Защита Страсбурга была бесславным эпизодом в истории немецкой армии. Прежде чем уйти, эсэсовцы разграбили город. По словам одного генерала, защищавшего Страсбург, солдаты, которым приказывали «сражаться до последнего патрона» {212}, как правило, перед боем выбрасывали большую часть этих патронов, чтобы со спокойной совестью сказать, что те закончились, и сдаться. Генерал-майор Фатерродт, командующий вермахтом, с презрением отзывался о поступках старших офицеров и чиновников – членов нацистской партии. «Я удивлен, что Гиммлер никого не повесил в Страсбурге, – сказал он собратьям-офицерам после того, как его схватили. – Все удрали: руководитель окружной организации партии, руководитель местной партийной организации, городские власти, мэр и заместитель мэра; все драпали так, что пятки сверкали; все сбежали, все правительство… Когда рано утром стало чуть оживленнее, они переплыли Рейн» {213}. Видели, как главный судья Страсбурга бежал с рюкзаком к реке. К нему Фатерродт проявил больше сочувствия: «Он решил верно. Ему пришлось подписать так много смертных приговоров и дисциплинарных наказаний, что это было поистине жутко». Судья был местным, эльзасцем, и его бы первым судили или линчевали.

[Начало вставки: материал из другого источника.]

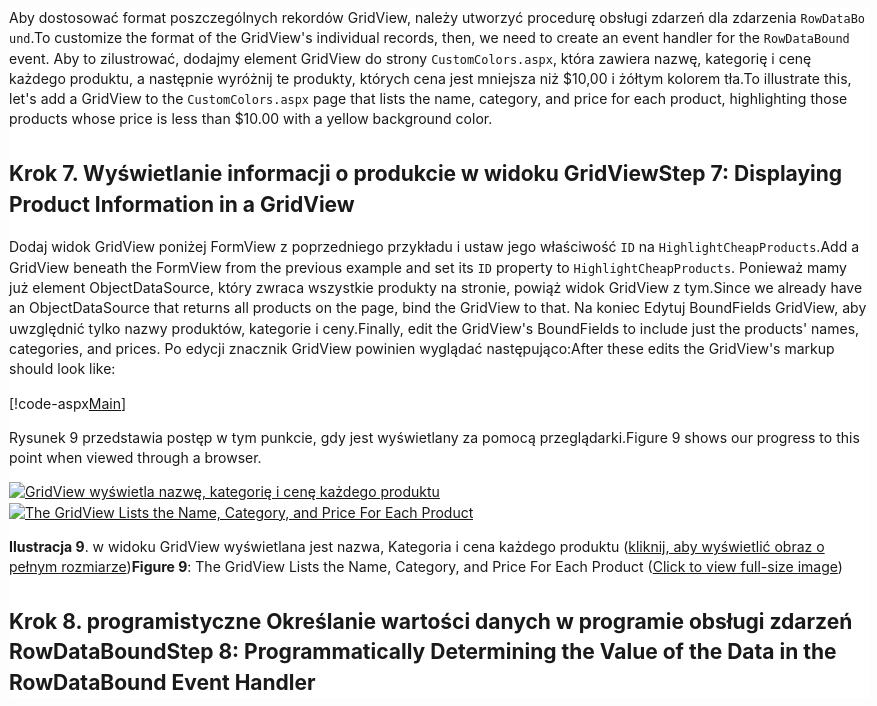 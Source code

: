 <span data-ttu-id="d2cf9-246">Aby dostosować format poszczególnych rekordów GridView, należy utworzyć procedurę obsługi zdarzeń dla zdarzenia `RowDataBound`.</span><span class="sxs-lookup"><span data-stu-id="d2cf9-246">To customize the format of the GridView's individual records, then, we need to create an event handler for the `RowDataBound` event.</span></span> <span data-ttu-id="d2cf9-247">Aby to zilustrować, dodajmy element GridView do strony `CustomColors.aspx`, która zawiera nazwę, kategorię i cenę każdego produktu, a następnie wyróżnij te produkty, których cena jest mniejsza niż $10,00 i żółtym kolorem tła.</span><span class="sxs-lookup"><span data-stu-id="d2cf9-247">To illustrate this, let's add a GridView to the `CustomColors.aspx` page that lists the name, category, and price for each product, highlighting those products whose price is less than $10.00 with a yellow background color.</span></span>

## <a name="step-7-displaying-product-information-in-a-gridview"></a><span data-ttu-id="d2cf9-248">Krok 7. Wyświetlanie informacji o produkcie w widoku GridView</span><span class="sxs-lookup"><span data-stu-id="d2cf9-248">Step 7: Displaying Product Information in a GridView</span></span>

<span data-ttu-id="d2cf9-249">Dodaj widok GridView poniżej FormView z poprzedniego przykładu i ustaw jego właściwość `ID` na `HighlightCheapProducts`.</span><span class="sxs-lookup"><span data-stu-id="d2cf9-249">Add a GridView beneath the FormView from the previous example and set its `ID` property to `HighlightCheapProducts`.</span></span> <span data-ttu-id="d2cf9-250">Ponieważ mamy już element ObjectDataSource, który zwraca wszystkie produkty na stronie, powiąż widok GridView z tym.</span><span class="sxs-lookup"><span data-stu-id="d2cf9-250">Since we already have an ObjectDataSource that returns all products on the page, bind the GridView to that.</span></span> <span data-ttu-id="d2cf9-251">Na koniec Edytuj BoundFields GridView, aby uwzględnić tylko nazwy produktów, kategorie i ceny.</span><span class="sxs-lookup"><span data-stu-id="d2cf9-251">Finally, edit the GridView's BoundFields to include just the products' names, categories, and prices.</span></span> <span data-ttu-id="d2cf9-252">Po edycji znacznik GridView powinien wyglądać następująco:</span><span class="sxs-lookup"><span data-stu-id="d2cf9-252">After these edits the GridView's markup should look like:</span></span>

[!code-aspx[Main](custom-formatting-based-upon-data-vb/samples/sample13.aspx)]

<span data-ttu-id="d2cf9-253">Rysunek 9 przedstawia postęp w tym punkcie, gdy jest wyświetlany za pomocą przeglądarki.</span><span class="sxs-lookup"><span data-stu-id="d2cf9-253">Figure 9 shows our progress to this point when viewed through a browser.</span></span>

<span data-ttu-id="d2cf9-254">[![GridView wyświetla nazwę, kategorię i cenę każdego produktu](custom-formatting-based-upon-data-vb/_static/image22.png)](custom-formatting-based-upon-data-vb/_static/image21.png)</span><span class="sxs-lookup"><span data-stu-id="d2cf9-254">[![The GridView Lists the Name, Category, and Price For Each Product](custom-formatting-based-upon-data-vb/_static/image22.png)](custom-formatting-based-upon-data-vb/_static/image21.png)</span></span>

<span data-ttu-id="d2cf9-255">**Ilustracja 9**. w widoku GridView wyświetlana jest nazwa, Kategoria i cena każdego produktu ([kliknij, aby wyświetlić obraz o pełnym rozmiarze](custom-formatting-based-upon-data-vb/_static/image23.png))</span><span class="sxs-lookup"><span data-stu-id="d2cf9-255">**Figure 9**: The GridView Lists the Name, Category, and Price For Each Product ([Click to view full-size image](custom-formatting-based-upon-data-vb/_static/image23.png))</span></span>

## <a name="step-8-programmatically-determining-the-value-of-the-data-in-the-rowdatabound-event-handler"></a><span data-ttu-id="d2cf9-256">Krok 8. programistyczne Określanie wartości danych w programie obsługi zdarzeń RowDataBound</span><span class="sxs-lookup"><span data-stu-id="d2cf9-256">Step 8: Programmatically Determining the Value of the Data in the RowDataBound Event Handler</span></span>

Многие немецкие офицеры объявлялись в компании подруг-француженок и заявляли: «Я потерял подразделение» {214}. «Все они были дезертирами!» – взорвался Фатерродт. Сильнее всех впечатлил генерал-лейтенант Шрайбер, который прибыл в кабинет Фатерродта и сказал: «Мой личный состав там, внизу». Фатерродт выглянул в окно. «Там стоял десяток замечательных новеньких автомобилей с девицами, обслугой, холеными чиновниками и обилием багажа, в основном еды и всяких красивых вещичек». Шрайбер заявил, что намеревался переплыть Рейн: «Так я хоть сейчас буду в безопасности».
Когда 2-я бронетанковая дивизия генерала Леклерка освободила Страсбург, Франция возликовала, а для самого Леклерка это был кульминационный момент: он сдержал обещание, данное в Северной Африке, в Куфре, что триколор вновь будет развеваться над Страсбургским собором. Для французов освобождение Страсбурга и Эльзаса, захваченных немцами в 1871 и 1940 годах, знаменовало конец войны во Франции. Старшие офицеры американской армии любили Леклерка и восхищались им, чего нельзя сказать о переменчивом и вспыльчивом генерале де Латре де Тассиньи, который считал своим долгом постоянно жаловаться на отсутствие достаточного количества униформы и вооружения в его 1-й французской армии, стоявшей на крайнем южном фланге. Честно говоря, он столкнулся с огромными проблемами, включив в свою армию примерно 137 тысяч бойцов французского Сопротивления, неподготовленных и недисциплинированных. Де Голль хотел приступить к выводу колониальных подразделений, чтобы 1-я армия выглядела истинно «французской», тем более что солдаты из Северной Африки и Сенегала ужасно пострадали в холодных Вогезах. Под сильным снегопадом 1-я армия де Латра наконец прорвалась к Рейну через Бельфорский проход чуть выше швейцарской границы.